Server Room Security
I'm just looking to get an idea of how other schools do this but please could you let me know how you secure your server rooms. For example do they have windows, one door or more for entry, are they part of a fire escape route etc, how many people have a key, what type of door(s) secure the room?
What would be the best practice that you would follow?
Ours is off a corridor but you have to go through our store room to get it to it and both doors have keycoded pads on it and both numbers are different. Only people who know the code are IT staff / Premises
Mine has a front and back door, no windows. The doors are reasonably solid interior doors. I have a key, as does the Bursary, and anyone with a submaster key.
It is not used as a route for access to anywhere else and there are signs on the outside of each door saying that thoroughfare is not permitted. This is quite easy to enforce as I have line of sight on the front door in my office, and a webcam running motion 24/7 for anyone who slips past.
The cabinet itself is also locked at all times with a key that only myself and the Bursary have access to.
First floor, one door, no windows. I have a key, senior management have master or sub master keys which would open the door. Server room is next door to my office, both rooms located in Senior Management corridor which is protected by swipe card locks.

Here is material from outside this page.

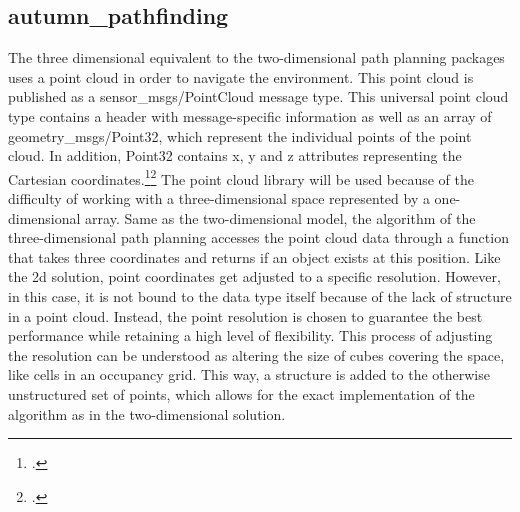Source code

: \subsection{autumn\_pathfinding}
The three dimensional equivalent to the two-dimensional path planning packages uses a point cloud in order to navigate the environment. This point cloud is published as a sensor\_msgs/PointCloud message type. This universal point cloud type contains a header with message-specific information as well as an array of geometry\_msgs/Point32, which represent the individual points of the point cloud. In addition, Point32 contains x, y and z attributes representing the Cartesian coordinates.\footcite{rosGeometryMsgsPoint322021}\footcite{rosSensorMsgsPointCloud2021}\newline
The point cloud library will be used because of the difficulty of working with a three-dimensional space represented by a one-dimensional array. Same as the two-dimensional model, the algorithm of the three-dimensional path planning accesses the point cloud data through a function that takes three coordinates and returns if an object exists at this position.\newline
Like the 2d solution, point coordinates get adjusted to a specific resolution. However, in this case, it is not bound to the data type itself because of the lack of structure in a point cloud. Instead, the point resolution is chosen to guarantee the best performance while retaining a high level of flexibility. This process of adjusting the resolution can be understood as altering the size of cubes covering the space, like cells in an occupancy grid. This way, a structure is added to the otherwise unstructured set of points, which allows for the exact implementation of the algorithm as in the two-dimensional solution.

Internal room, no windows. Protected by cardswipe/PIN entry. Line of sight from our office. PIR just outside the door for alarm protection overnight etc.
Internal room, locked, no windows (except for 2008r2 on the server :getmecoat:)
So far, so good...
On a main thoroughfare, key hangs on a hook just above the door:p
Server in locked comms cabinet - key in lock...
To be fair, it's one of two rooms which are ever locked, the other being the cleaners' cupboard with the hazardous cleaning chemicals in it.
Maybe time to update security protocols.
Ours is on a dead end corridor that only a few support staff would have reason to go down, in fact I suspect most staff are not aware that the room is there. Only the IT support staff and the Site staff have a key and site staff know they are not allowed to let anyone into the room without letting us know.
Room is on the first floor with no windows in almost the dead centre of the building, and there is no outward sign of its use or purpose. We keep the cabinets locked and only IT support have keys: although it wouldn't take much to force them, they are very poor quality (not my call, that one).
I have thought about setting up an IP camera to monitor the door, not got round to that yet, but we do have a door open sensor rigged (part of our environmental monitoring) which is monitored on a screen in our office.
Best practice... make it nice and secure. Solid fireproof door with a few of people having unlocking ability, minimal access via other routes (including via floor/ceiling). In the old days you would also ensure it had both a great air extraction system, but that it could also be sealed off so the halon was not a hazard to anyone else when it "accidently" got activated.
In reality, anywhere you can fit the kit.
Ours is directly off our office (so you first need access to our office, before you can even consider getting to the server room!), internal room, first floor, no windows, behind a locked door that only me, my team, and the site team have a key to. CCTV in the server room itself, focused on the door.
Most primary schools will say it's in the IT suite that may or may not have a lock on the door. I'm not saying where ours are... this isn't BTRD! (But we don't have an IT suite now and it wasn't in there anyway!)
Ours is next to my office with one door bars on the windows only 2 key holders me, my technician with 2 CCTV cameras.
Two door into the room and no windows. First door is observed via CCTV and the second door is controlled via SALTO access control lock. Staff are allowed access that need it and contractors are assigned cards if needed.
We're currently relocating our server cupboard (our current one has a ceiling that leaks water), so I'm thinking about this, too. I'd like card-based access control on the door to the server cupboard with a CCTV camera covering the door, too.
Originally Posted by Badaz52
We keep our offline backups in a cupboard in the basement of a church located in a very expensive part of Knightsbridge, just behind Harrods, largly populated by wealthy foreigners. The cupboard is locked with a key, the basement with a keypad, and there is a double-door "mantrap" entrance to the building, each door with its own separate keypad code and CCTV. Outside, there are generally 3 or 4 private bodyguards wandering around (generally using the entrance to the building to have a crafty smoke out of site of their boss), and we are assured that the vicar of the church has no previous convictions. We figure that should be enough protection for a small box of backup tapes.
Our server room is a ground floor room, single solid fire door entrance, a row of small high level windows.
Door is protected with a SALTO handle and only relevant IT staff and Site Manager has access.
If it were required door also has a manual lock on for additional security.
May I suggest if you do CCTV looking at server room you also store this video off site and local.